> _Task details_
If a line in the entries contains the word "learning", list it.

> _Excerpted data_
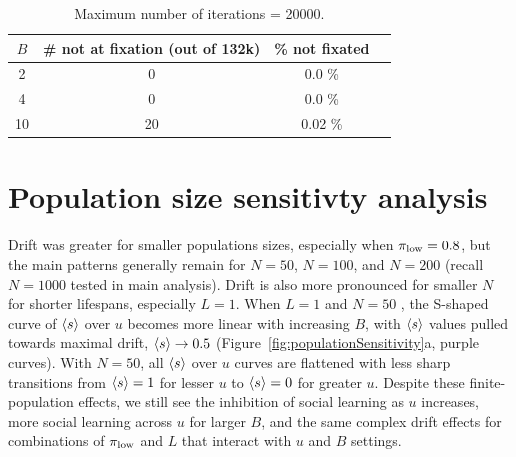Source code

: \documentclass[letterpaper,11.5pt]{scrartcl}
\begin{document}
\begin{table}[h] \caption{Maximum number of iterations = 20000.} \label{tab:convergence} \centering
  \begin{tabular}{cccc} 
    \toprule $B$ & \# not at fixation (out of 132k) & \% not fixated \\ 
    \midrule  2  & 0  & 0.0 \% \\ 
              4  & 0  & 0.0 \% \\ 
              10 & 20 & 0.02 \% \\ 
    \bottomrule \end{tabular} 
\end{table}



\newpage

\section{Population size sensitivty analysis}

Drift was greater for smaller populations sizes, especially when $\pi_{\mathrm{low}}=0.8$, but 
the main patterns generally remain for $N=50$, $N=100$, and $N=200$ (recall
$N=1000$ tested in main analysis). Drift is also more pronounced for smaller $N$
for shorter lifespans, especially $L=1$. When $L=1$ and $N=50$ , the S-shaped
curve of $\langle s \rangle$ over $u$ becomes more linear with increasing $B$, 
with $\langle s \rangle$ values pulled towards maximal drift, $\langle s \rangle \to 0.5$ (Figure~\ref{fig:populationSensitivity}a,
purple curves). With
$N=50$, all $\langle s \rangle$ over $u$ curves are flattened with less sharp transitions
from $\langle s \rangle = 1$ for lesser $u$ to $\langle s \rangle = 0$ for greater $u$. Despite
these finite-population effects, we still see the inhibition of social learning
as $u$ increases, more social learning across $u$ for larger $B$, and the
same complex drift effects for combinations of $\pi_{\mathrm{low}}$ and $L$ that interact
with $u$ and $B$ settings.

\clearpage
\end{document}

> _Task result_
these finite-population effects, we still see the inhibition of social learning
as $u$ increases, more social learning across $u$ for larger $B$, and the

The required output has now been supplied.